___ MATERIAL PROVIDED

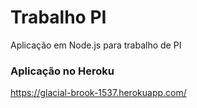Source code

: # Trabalho PI
Aplicação em Node.js para trabalho de PI

### Aplicação no Heroku
https://glacial-brook-1537.herokuapp.com/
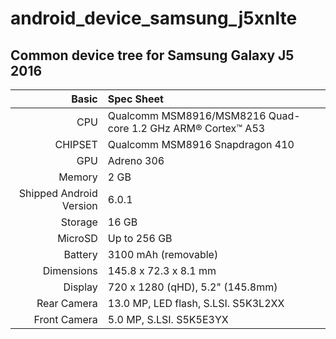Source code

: # android_device_samsung_j5xnlte

## Common device tree for Samsung Galaxy J5 2016

Basic   | Spec Sheet
-------:|:-------------------------
CPU     | Qualcomm MSM8916/MSM8216 Quad-core 1.2 GHz ARM® Cortex™ A53
CHIPSET | Qualcomm MSM8916 Snapdragon 410
GPU     | Adreno 306
Memory  | 2 GB
Shipped Android Version | 6.0.1
Storage | 16 GB
MicroSD | Up to 256 GB
Battery | 3100 mAh (removable)
Dimensions | 145.8 x 72.3 x 8.1 mm
Display | 720 x 1280 (qHD), 5.2" (145.8mm)
Rear Camera  | 13.0 MP, LED flash, S.LSI. S5K3L2XX
Front Camera | 5.0 MP, S.LSI. S5K5E3YX
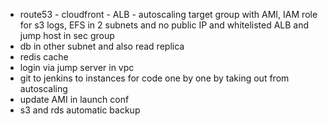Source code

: - route53 - cloudfront - ALB - autoscaling target group with AMI, IAM role for s3 logs, EFS in 2 subnets and no public IP and whitelisted ALB and jump host in sec group
- db in other subnet and also read replica
- redis cache
- login via jump server in vpc
- git to jenkins to instances for code one by one by taking out from autoscaling
- update AMI in launch conf
- s3 and rds automatic backup
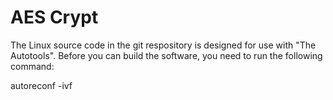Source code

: # AES Crypt

The Linux source code in the git respository is designed for use with
"The Autotools".  Before you can build the software, you need to run the
following command:

autoreconf -ivf 
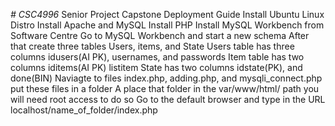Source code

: *# CSC4996*
Senior Project Capstone
Deployment Guide
Install Ubuntu Linux Distro
Install Apache and MySQL
Install PHP
Install MySQL Workbench from Software Centre
Go to MySQL Workbench and start a new schema
After that create three tables Users, items, and State
Users table has three columns idusers(AI PK), usernames, and passwords
Item table has two columns iditems(AI PK) listitem
State has two columns idstate(PK), and done(BIN)
Naviagte to files index.php, adding.php, and mysqli_connect.php put these files in a folder
A place that folder in the var/www/html/ path you will need root access to do so
Go to the default browser and type in the URL localhost/name_of_folder/index.php
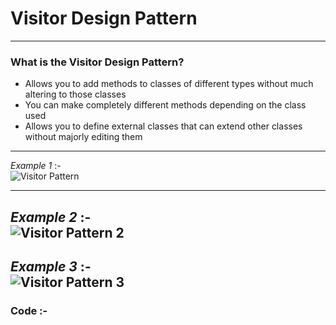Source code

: # Visitor Design Pattern  
---  
### What is the Visitor Design Pattern?  
-	Allows you to add methods to classes of different types without much altering to those classes  
-	You can make completely different methods depending on the class used  
-	Allows you to define external classes that can extend other classes without majorly editing them  
***
_Example 1_ :-  
![Visitor Pattern](https://i.stack.imgur.com/PpfGR.png)  
***  
_Example 2_ :-  
![Visitor Pattern 2](https://upload.wikimedia.org/wikipedia/en/thumb/e/eb/Visitor_design_pattern.svg/430px-Visitor_design_pattern.svg.png)  
---  
_Example 3_ :-  
![Visitor Pattern 3](https://images0.cnblogs.com/blog/325852/201305/12101923-a29bb958f2d149cfae9f353a21a03ef2.png)  
---  
  
### Code :-  
<script src="https://gist.github.com/KushalKatta/9163394578a87c81467b5b6d4ea1784d.js"></script>  
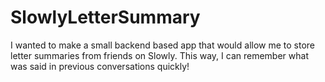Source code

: # SlowlyLetterSummary
I wanted to make a small backend based app that would allow me to store letter summaries from friends on Slowly. This way, I can remember what was said in previous conversations quickly!
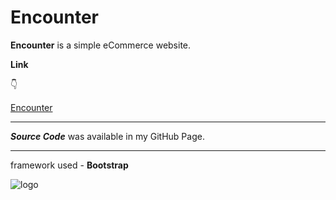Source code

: # Encounter

**Encounter** is a simple eCommerce website.

**Link**

👇  

[Encounter](https://denex-a-poulose.github.io/Encounter/)

---

***Source Code*** was available in my  GitHub Page.

---

framework used - **Bootstrap**    

![logo](Logo.png)






















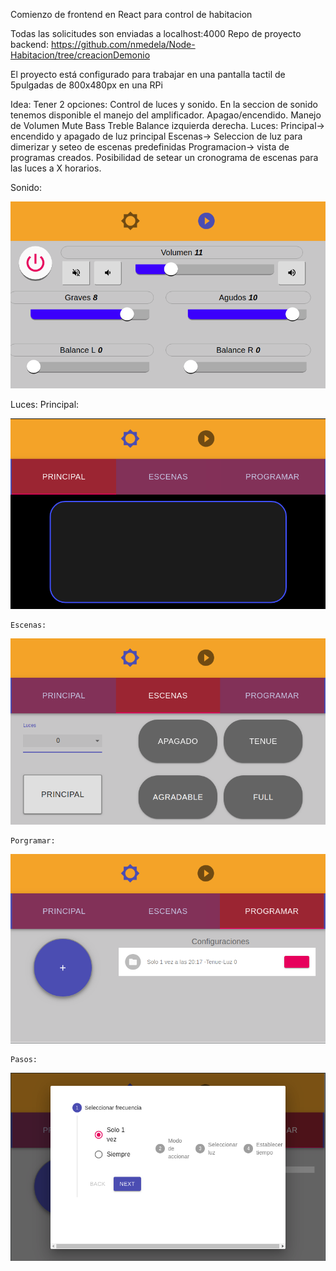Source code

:Comienzo de frontend en React para control de habitacion

Todas las solicitudes son enviadas a localhost:4000
Repo de proyecto backend:
https://github.com/nmedela/Node-Habitacion/tree/creacionDemonio

El proyecto está configurado para trabajar en una pantalla tactil de 5pulgadas de 800x480px en una RPi

Idea:
Tener 2 opciones: Control de luces y sonido.
En la seccion de sonido tenemos disponible el manejo del amplificador.
Apagao/encendido. Manejo de Volumen Mute Bass Treble Balance izquierda derecha.
Luces:
Principal-> encendido y apagado de luz principal
Escenas-> Seleccion de luz para dimerizar y seteo de escenas predefinidas
Programacion-> vista de programas creados. Posibilidad de setear un cronograma de escenas para las luces a X horarios.

Sonido:

![alt text](images/screen_sound.png)

Luces:
    Principal:

![alt text](images/screen_primary.png)

    Escenas:

![alt text](images/screen_scenes.png)

    Porgramar:

![alt text](images/screen_program.png)

    Pasos:
![alt text](images/screen_stepper.png)

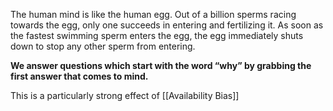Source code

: The human mind is like the human egg. Out of a billion sperms racing towards the egg, only one succeeds in entering and fertilizing it. As soon as the fastest swimming sperm enters the egg, the egg immediately shuts down to stop any other sperm from entering. 

**We answer questions which start with the word “why” by grabbing the first answer that comes to mind.**

This is a particularly strong effect of [[Availability Bias]]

______

## YOUR INSTRUCTIONS
The required result is the entries above, printed exactly from the first line through the line with "Senior Project Capstone", pictures excluded.

## RESPONSE BOX
Source code

: # Trabalho PI
Aplicação em Node.js para trabalho de PI

### Aplicação no Heroku
https://glacial-brook-1537.herokuapp.com/
Source code

: # android_device_samsung_j5xnlte

## Common device tree for Samsung Galaxy J5 2016

Basic   | Spec Sheet
-------:|:-------------------------
CPU     | Qualcomm MSM8916/MSM8216 Quad-core 1.2 GHz ARM® Cortex™ A53
CHIPSET | Qualcomm MSM8916 Snapdragon 410
GPU     | Adreno 306
Memory  | 2 GB
Shipped Android Version | 6.0.1
Storage | 16 GB
MicroSD | Up to 256 GB
Battery | 3100 mAh (removable)
Dimensions | 145.8 x 72.3 x 8.1 mm
Display | 720 x 1280 (qHD), 5.2" (145.8mm)
Rear Camera  | 13.0 MP, LED flash, S.LSI. S5K3L2XX
Front Camera | 5.0 MP, S.LSI. S5K5E3YX
Source code

: - route53 - cloudfront - ALB - autoscaling target group with AMI, IAM role for s3 logs, EFS in 2 subnets and no public IP and whitelisted ALB and jump host in sec group
- db in other subnet and also read replica
- redis cache
- login via jump server in vpc
- git to jenkins to instances for code one by one by taking out from autoscaling
- update AMI in launch conf
- s3 and rds automatic backup
Source code

: # AES Crypt

The Linux source code in the git respository is designed for use with
"The Autotools".  Before you can build the software, you need to run the
following command:

autoreconf -ivf 
Source code

: *# CSC4996*
Senior Project Capstone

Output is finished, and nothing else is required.